* **PROBLEM STATEMENT**
Leaving out all pictures, transcribe the lines below exactly, from the first through the line containing "<extensionElements>".

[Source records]
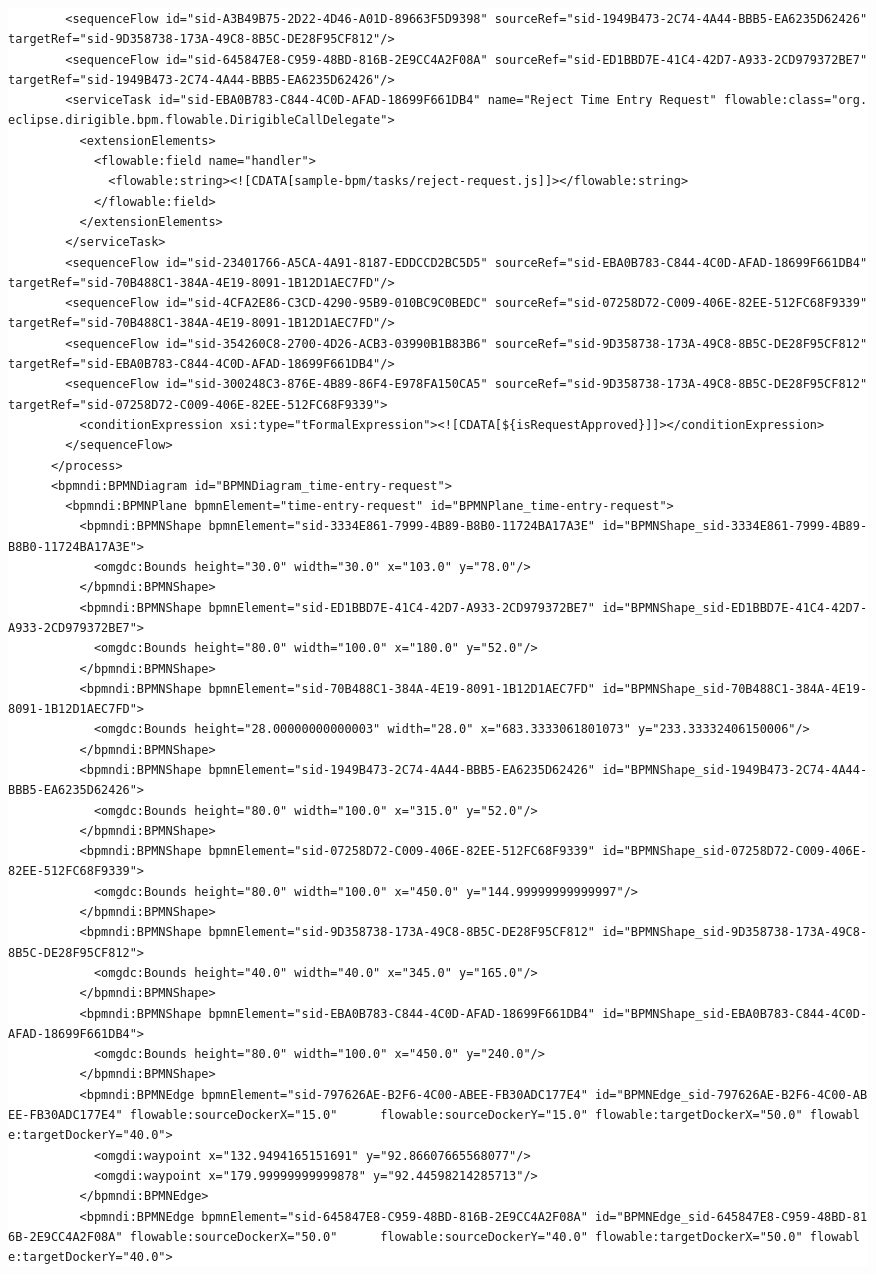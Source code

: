 		    <sequenceFlow id="sid-A3B49B75-2D22-4D46-A01D-89663F5D9398" sourceRef="sid-1949B473-2C74-4A44-BBB5-EA6235D62426" targetRef="sid-9D358738-173A-49C8-8B5C-DE28F95CF812"/>
		    <sequenceFlow id="sid-645847E8-C959-48BD-816B-2E9CC4A2F08A" sourceRef="sid-ED1BBD7E-41C4-42D7-A933-2CD979372BE7" targetRef="sid-1949B473-2C74-4A44-BBB5-EA6235D62426"/>
		    <serviceTask id="sid-EBA0B783-C844-4C0D-AFAD-18699F661DB4" name="Reject Time Entry Request" flowable:class="org.eclipse.dirigible.bpm.flowable.DirigibleCallDelegate">
		      <extensionElements>
		        <flowable:field name="handler">
		          <flowable:string><![CDATA[sample-bpm/tasks/reject-request.js]]></flowable:string>
		        </flowable:field>
		      </extensionElements>
		    </serviceTask>
		    <sequenceFlow id="sid-23401766-A5CA-4A91-8187-EDDCCD2BC5D5" sourceRef="sid-EBA0B783-C844-4C0D-AFAD-18699F661DB4" targetRef="sid-70B488C1-384A-4E19-8091-1B12D1AEC7FD"/>
		    <sequenceFlow id="sid-4CFA2E86-C3CD-4290-95B9-010BC9C0BEDC" sourceRef="sid-07258D72-C009-406E-82EE-512FC68F9339" targetRef="sid-70B488C1-384A-4E19-8091-1B12D1AEC7FD"/>
		    <sequenceFlow id="sid-354260C8-2700-4D26-ACB3-03990B1B83B6" sourceRef="sid-9D358738-173A-49C8-8B5C-DE28F95CF812" targetRef="sid-EBA0B783-C844-4C0D-AFAD-18699F661DB4"/>
		    <sequenceFlow id="sid-300248C3-876E-4B89-86F4-E978FA150CA5" sourceRef="sid-9D358738-173A-49C8-8B5C-DE28F95CF812" targetRef="sid-07258D72-C009-406E-82EE-512FC68F9339">
		      <conditionExpression xsi:type="tFormalExpression"><![CDATA[${isRequestApproved}]]></conditionExpression>
		    </sequenceFlow>
		  </process>
		  <bpmndi:BPMNDiagram id="BPMNDiagram_time-entry-request">
		    <bpmndi:BPMNPlane bpmnElement="time-entry-request" id="BPMNPlane_time-entry-request">
		      <bpmndi:BPMNShape bpmnElement="sid-3334E861-7999-4B89-B8B0-11724BA17A3E" id="BPMNShape_sid-3334E861-7999-4B89-B8B0-11724BA17A3E">
		        <omgdc:Bounds height="30.0" width="30.0" x="103.0" y="78.0"/>
		      </bpmndi:BPMNShape>
		      <bpmndi:BPMNShape bpmnElement="sid-ED1BBD7E-41C4-42D7-A933-2CD979372BE7" id="BPMNShape_sid-ED1BBD7E-41C4-42D7-A933-2CD979372BE7">
		        <omgdc:Bounds height="80.0" width="100.0" x="180.0" y="52.0"/>
		      </bpmndi:BPMNShape>
		      <bpmndi:BPMNShape bpmnElement="sid-70B488C1-384A-4E19-8091-1B12D1AEC7FD" id="BPMNShape_sid-70B488C1-384A-4E19-8091-1B12D1AEC7FD">
		        <omgdc:Bounds height="28.00000000000003" width="28.0" x="683.3333061801073" y="233.33332406150006"/>
		      </bpmndi:BPMNShape>
		      <bpmndi:BPMNShape bpmnElement="sid-1949B473-2C74-4A44-BBB5-EA6235D62426" id="BPMNShape_sid-1949B473-2C74-4A44-BBB5-EA6235D62426">
		        <omgdc:Bounds height="80.0" width="100.0" x="315.0" y="52.0"/>
		      </bpmndi:BPMNShape>
		      <bpmndi:BPMNShape bpmnElement="sid-07258D72-C009-406E-82EE-512FC68F9339" id="BPMNShape_sid-07258D72-C009-406E-82EE-512FC68F9339">
		        <omgdc:Bounds height="80.0" width="100.0" x="450.0" y="144.99999999999997"/>
		      </bpmndi:BPMNShape>
		      <bpmndi:BPMNShape bpmnElement="sid-9D358738-173A-49C8-8B5C-DE28F95CF812" id="BPMNShape_sid-9D358738-173A-49C8-8B5C-DE28F95CF812">
		        <omgdc:Bounds height="40.0" width="40.0" x="345.0" y="165.0"/>
		      </bpmndi:BPMNShape>
		      <bpmndi:BPMNShape bpmnElement="sid-EBA0B783-C844-4C0D-AFAD-18699F661DB4" id="BPMNShape_sid-EBA0B783-C844-4C0D-AFAD-18699F661DB4">
		        <omgdc:Bounds height="80.0" width="100.0" x="450.0" y="240.0"/>
		      </bpmndi:BPMNShape>
		      <bpmndi:BPMNEdge bpmnElement="sid-797626AE-B2F6-4C00-ABEE-FB30ADC177E4" id="BPMNEdge_sid-797626AE-B2F6-4C00-ABEE-FB30ADC177E4" flowable:sourceDockerX="15.0" 		flowable:sourceDockerY="15.0" flowable:targetDockerX="50.0" flowable:targetDockerY="40.0">
		        <omgdi:waypoint x="132.9494165151691" y="92.86607665568077"/>
		        <omgdi:waypoint x="179.99999999999878" y="92.44598214285713"/>
		      </bpmndi:BPMNEdge>
		      <bpmndi:BPMNEdge bpmnElement="sid-645847E8-C959-48BD-816B-2E9CC4A2F08A" id="BPMNEdge_sid-645847E8-C959-48BD-816B-2E9CC4A2F08A" flowable:sourceDockerX="50.0" 		flowable:sourceDockerY="40.0" flowable:targetDockerX="50.0" flowable:targetDockerY="40.0">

* **EXERCISE SOLUTION**
Source code

: 		    <sequenceFlow id="sid-A3B49B75-2D22-4D46-A01D-89663F5D9398" sourceRef="sid-1949B473-2C74-4A44-BBB5-EA6235D62426" targetRef="sid-9D358738-173A-49C8-8B5C-DE28F95CF812"/>
		    <sequenceFlow id="sid-645847E8-C959-48BD-816B-2E9CC4A2F08A" sourceRef="sid-ED1BBD7E-41C4-42D7-A933-2CD979372BE7" targetRef="sid-1949B473-2C74-4A44-BBB5-EA6235D62426"/>
		    <serviceTask id="sid-EBA0B783-C844-4C0D-AFAD-18699F661DB4" name="Reject Time Entry Request" flowable:class="org.eclipse.dirigible.bpm.flowable.DirigibleCallDelegate">
		      <extensionElements>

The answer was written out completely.